The response should contain every record, reproduced exactly.

··· Records to use ···

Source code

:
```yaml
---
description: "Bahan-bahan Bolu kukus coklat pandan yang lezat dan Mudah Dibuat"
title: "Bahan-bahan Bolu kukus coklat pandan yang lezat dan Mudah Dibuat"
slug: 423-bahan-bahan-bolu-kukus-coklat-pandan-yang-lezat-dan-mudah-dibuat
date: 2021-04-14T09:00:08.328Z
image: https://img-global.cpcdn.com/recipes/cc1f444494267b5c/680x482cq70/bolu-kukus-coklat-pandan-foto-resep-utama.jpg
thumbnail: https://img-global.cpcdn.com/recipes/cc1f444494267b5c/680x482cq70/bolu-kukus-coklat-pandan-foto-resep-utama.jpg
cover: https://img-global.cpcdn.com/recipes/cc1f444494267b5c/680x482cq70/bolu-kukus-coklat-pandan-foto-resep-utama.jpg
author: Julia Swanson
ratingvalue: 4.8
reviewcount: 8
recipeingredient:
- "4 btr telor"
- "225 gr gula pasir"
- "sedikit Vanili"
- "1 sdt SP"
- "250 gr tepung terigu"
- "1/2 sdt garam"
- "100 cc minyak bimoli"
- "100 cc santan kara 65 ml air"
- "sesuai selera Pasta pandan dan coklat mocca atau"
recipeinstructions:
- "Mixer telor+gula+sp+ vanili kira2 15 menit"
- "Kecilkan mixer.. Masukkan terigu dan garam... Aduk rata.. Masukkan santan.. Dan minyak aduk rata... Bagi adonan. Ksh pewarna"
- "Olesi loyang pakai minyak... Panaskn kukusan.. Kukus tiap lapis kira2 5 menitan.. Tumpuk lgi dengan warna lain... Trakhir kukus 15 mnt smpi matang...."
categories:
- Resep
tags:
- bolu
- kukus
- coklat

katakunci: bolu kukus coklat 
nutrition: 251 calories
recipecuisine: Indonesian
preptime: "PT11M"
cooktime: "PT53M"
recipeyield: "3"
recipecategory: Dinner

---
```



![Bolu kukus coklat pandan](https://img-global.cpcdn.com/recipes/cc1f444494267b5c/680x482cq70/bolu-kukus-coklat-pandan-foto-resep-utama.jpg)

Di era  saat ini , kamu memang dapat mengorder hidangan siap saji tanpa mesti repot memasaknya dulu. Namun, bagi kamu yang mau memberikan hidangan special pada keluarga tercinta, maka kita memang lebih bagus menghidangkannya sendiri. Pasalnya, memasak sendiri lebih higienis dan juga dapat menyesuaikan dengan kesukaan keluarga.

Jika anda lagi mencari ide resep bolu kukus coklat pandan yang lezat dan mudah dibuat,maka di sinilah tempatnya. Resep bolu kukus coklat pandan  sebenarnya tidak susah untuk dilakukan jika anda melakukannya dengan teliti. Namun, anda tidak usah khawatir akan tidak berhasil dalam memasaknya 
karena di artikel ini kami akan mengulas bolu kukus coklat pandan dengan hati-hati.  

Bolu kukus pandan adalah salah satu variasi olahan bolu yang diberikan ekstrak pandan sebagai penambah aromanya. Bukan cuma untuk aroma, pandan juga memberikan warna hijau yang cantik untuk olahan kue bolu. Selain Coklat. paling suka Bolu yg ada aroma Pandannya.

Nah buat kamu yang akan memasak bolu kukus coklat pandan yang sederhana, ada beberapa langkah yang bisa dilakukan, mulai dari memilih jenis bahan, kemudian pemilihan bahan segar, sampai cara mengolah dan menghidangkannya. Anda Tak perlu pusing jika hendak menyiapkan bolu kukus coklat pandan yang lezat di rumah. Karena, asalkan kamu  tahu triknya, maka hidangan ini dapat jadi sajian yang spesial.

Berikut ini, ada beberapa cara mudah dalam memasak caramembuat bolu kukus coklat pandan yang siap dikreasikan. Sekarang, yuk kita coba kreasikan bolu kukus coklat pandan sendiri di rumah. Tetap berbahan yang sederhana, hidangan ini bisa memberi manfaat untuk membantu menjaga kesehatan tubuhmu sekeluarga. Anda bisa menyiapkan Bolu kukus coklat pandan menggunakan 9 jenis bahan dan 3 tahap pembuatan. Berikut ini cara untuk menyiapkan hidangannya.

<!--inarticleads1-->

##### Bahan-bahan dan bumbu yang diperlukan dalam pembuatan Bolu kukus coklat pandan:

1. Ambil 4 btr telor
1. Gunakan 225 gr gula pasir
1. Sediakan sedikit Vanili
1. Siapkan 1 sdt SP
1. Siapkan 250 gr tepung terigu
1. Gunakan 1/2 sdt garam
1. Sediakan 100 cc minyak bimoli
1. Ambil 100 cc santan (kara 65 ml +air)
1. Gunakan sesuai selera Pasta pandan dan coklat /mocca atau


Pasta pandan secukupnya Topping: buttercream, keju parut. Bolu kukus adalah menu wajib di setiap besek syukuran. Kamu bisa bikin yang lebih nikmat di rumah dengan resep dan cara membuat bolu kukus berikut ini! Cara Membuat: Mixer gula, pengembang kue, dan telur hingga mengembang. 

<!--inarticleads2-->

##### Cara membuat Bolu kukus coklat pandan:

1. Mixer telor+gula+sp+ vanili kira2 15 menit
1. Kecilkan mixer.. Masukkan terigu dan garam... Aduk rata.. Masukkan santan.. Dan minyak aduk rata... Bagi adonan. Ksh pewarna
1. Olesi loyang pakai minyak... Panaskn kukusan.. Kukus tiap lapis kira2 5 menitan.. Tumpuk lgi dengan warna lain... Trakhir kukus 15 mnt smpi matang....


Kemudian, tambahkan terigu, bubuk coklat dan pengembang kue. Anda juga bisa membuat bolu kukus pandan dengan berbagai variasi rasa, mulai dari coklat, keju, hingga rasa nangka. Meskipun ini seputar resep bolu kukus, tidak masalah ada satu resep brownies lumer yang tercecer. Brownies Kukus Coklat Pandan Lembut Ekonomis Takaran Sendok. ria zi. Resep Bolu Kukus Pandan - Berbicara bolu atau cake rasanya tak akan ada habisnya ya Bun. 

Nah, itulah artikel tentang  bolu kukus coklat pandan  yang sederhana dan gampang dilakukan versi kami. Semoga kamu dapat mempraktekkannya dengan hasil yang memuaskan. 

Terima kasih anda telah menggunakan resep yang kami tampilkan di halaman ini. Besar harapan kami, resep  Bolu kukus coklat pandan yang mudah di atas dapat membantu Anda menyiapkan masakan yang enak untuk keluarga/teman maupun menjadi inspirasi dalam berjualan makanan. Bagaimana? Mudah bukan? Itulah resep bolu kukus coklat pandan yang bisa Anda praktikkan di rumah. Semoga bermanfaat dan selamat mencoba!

···

Result of the exercise:
Source code

:
```yaml
---
description: "Bahan-bahan Bolu kukus coklat pandan yang lezat dan Mudah Dibuat"
title: "Bahan-bahan Bolu kukus coklat pandan yang lezat dan Mudah Dibuat"
slug: 423-bahan-bahan-bolu-kukus-coklat-pandan-yang-lezat-dan-mudah-dibuat
date: 2021-04-14T09:00:08.328Z
image: https://img-global.cpcdn.com/recipes/cc1f444494267b5c/680x482cq70/bolu-kukus-coklat-pandan-foto-resep-utama.jpg
thumbnail: https://img-global.cpcdn.com/recipes/cc1f444494267b5c/680x482cq70/bolu-kukus-coklat-pandan-foto-resep-utama.jpg
cover: https://img-global.cpcdn.com/recipes/cc1f444494267b5c/680x482cq70/bolu-kukus-coklat-pandan-foto-resep-utama.jpg
author: Julia Swanson
ratingvalue: 4.8
reviewcount: 8
recipeingredient:
- "4 btr telor"
- "225 gr gula pasir"
- "sedikit Vanili"
- "1 sdt SP"
- "250 gr tepung terigu"
- "1/2 sdt garam"
- "100 cc minyak bimoli"
- "100 cc santan kara 65 ml air"
- "sesuai selera Pasta pandan dan coklat mocca atau"
recipeinstructions:
- "Mixer telor+gula+sp+ vanili kira2 15 menit"
- "Kecilkan mixer.. Masukkan terigu dan garam... Aduk rata.. Masukkan santan.. Dan minyak aduk rata... Bagi adonan. Ksh pewarna"
- "Olesi loyang pakai minyak... Panaskn kukusan.. Kukus tiap lapis kira2 5 menitan.. Tumpuk lgi dengan warna lain... Trakhir kukus 15 mnt smpi matang...."
categories:
- Resep
tags:
- bolu
- kukus
- coklat

katakunci: bolu kukus coklat 
nutrition: 251 calories
recipecuisine: Indonesian
preptime: "PT11M"
cooktime: "PT53M"
recipeyield: "3"
recipecategory: Dinner

---
```



![Bolu kukus coklat pandan](https://img-global.cpcdn.com/recipes/cc1f444494267b5c/680x482cq70/bolu-kukus-coklat-pandan-foto-resep-utama.jpg)

Di era  saat ini , kamu memang dapat mengorder hidangan siap saji tanpa mesti repot memasaknya dulu. Namun, bagi kamu yang mau memberikan hidangan special pada keluarga tercinta, maka kita memang lebih bagus menghidangkannya sendiri. Pasalnya, memasak sendiri lebih higienis dan juga dapat menyesuaikan dengan kesukaan keluarga.

Jika anda lagi mencari ide resep bolu kukus coklat pandan yang lezat dan mudah dibuat,maka di sinilah tempatnya. Resep bolu kukus coklat pandan  sebenarnya tidak susah untuk dilakukan jika anda melakukannya dengan teliti. Namun, anda tidak usah khawatir akan tidak berhasil dalam memasaknya 
karena di artikel ini kami akan mengulas bolu kukus coklat pandan dengan hati-hati.  

Bolu kukus pandan adalah salah satu variasi olahan bolu yang diberikan ekstrak pandan sebagai penambah aromanya. Bukan cuma untuk aroma, pandan juga memberikan warna hijau yang cantik untuk olahan kue bolu. Selain Coklat. paling suka Bolu yg ada aroma Pandannya.

Nah buat kamu yang akan memasak bolu kukus coklat pandan yang sederhana, ada beberapa langkah yang bisa dilakukan, mulai dari memilih jenis bahan, kemudian pemilihan bahan segar, sampai cara mengolah dan menghidangkannya. Anda Tak perlu pusing jika hendak menyiapkan bolu kukus coklat pandan yang lezat di rumah. Karena, asalkan kamu  tahu triknya, maka hidangan ini dapat jadi sajian yang spesial.

Berikut ini, ada beberapa cara mudah dalam memasak caramembuat bolu kukus coklat pandan yang siap dikreasikan. Sekarang, yuk kita coba kreasikan bolu kukus coklat pandan sendiri di rumah. Tetap berbahan yang sederhana, hidangan ini bisa memberi manfaat untuk membantu menjaga kesehatan tubuhmu sekeluarga. Anda bisa menyiapkan Bolu kukus coklat pandan menggunakan 9 jenis bahan dan 3 tahap pembuatan. Berikut ini cara untuk menyiapkan hidangannya.

<!--inarticleads1-->

##### Bahan-bahan dan bumbu yang diperlukan dalam pembuatan Bolu kukus coklat pandan:

1. Ambil 4 btr telor
1. Gunakan 225 gr gula pasir
1. Sediakan sedikit Vanili
1. Siapkan 1 sdt SP
1. Siapkan 250 gr tepung terigu
1. Gunakan 1/2 sdt garam
1. Sediakan 100 cc minyak bimoli
1. Ambil 100 cc santan (kara 65 ml +air)
1. Gunakan sesuai selera Pasta pandan dan coklat /mocca atau


Pasta pandan secukupnya Topping: buttercream, keju parut. Bolu kukus adalah menu wajib di setiap besek syukuran. Kamu bisa bikin yang lebih nikmat di rumah dengan resep dan cara membuat bolu kukus berikut ini! Cara Membuat: Mixer gula, pengembang kue, dan telur hingga mengembang. 

<!--inarticleads2-->

##### Cara membuat Bolu kukus coklat pandan:

1. Mixer telor+gula+sp+ vanili kira2 15 menit
1. Kecilkan mixer.. Masukkan terigu dan garam... Aduk rata.. Masukkan santan.. Dan minyak aduk rata... Bagi adonan. Ksh pewarna
1. Olesi loyang pakai minyak... Panaskn kukusan.. Kukus tiap lapis kira2 5 menitan.. Tumpuk lgi dengan warna lain... Trakhir kukus 15 mnt smpi matang....


Kemudian, tambahkan terigu, bubuk coklat dan pengembang kue. Anda juga bisa membuat bolu kukus pandan dengan berbagai variasi rasa, mulai dari coklat, keju, hingga rasa nangka. Meskipun ini seputar resep bolu kukus, tidak masalah ada satu resep brownies lumer yang tercecer. Brownies Kukus Coklat Pandan Lembut Ekonomis Takaran Sendok. ria zi. Resep Bolu Kukus Pandan - Berbicara bolu atau cake rasanya tak akan ada habisnya ya Bun. 

Nah, itulah artikel tentang  bolu kukus coklat pandan  yang sederhana dan gampang dilakukan versi kami. Semoga kamu dapat mempraktekkannya dengan hasil yang memuaskan. 

Terima kasih anda telah menggunakan resep yang kami tampilkan di halaman ini. Besar harapan kami, resep  Bolu kukus coklat pandan yang mudah di atas dapat membantu Anda menyiapkan masakan yang enak untuk keluarga/teman maupun menjadi inspirasi dalam berjualan makanan. Bagaimana? Mudah bukan? Itulah resep bolu kukus coklat pandan yang bisa Anda praktikkan di rumah. Semoga bermanfaat dan selamat mencoba!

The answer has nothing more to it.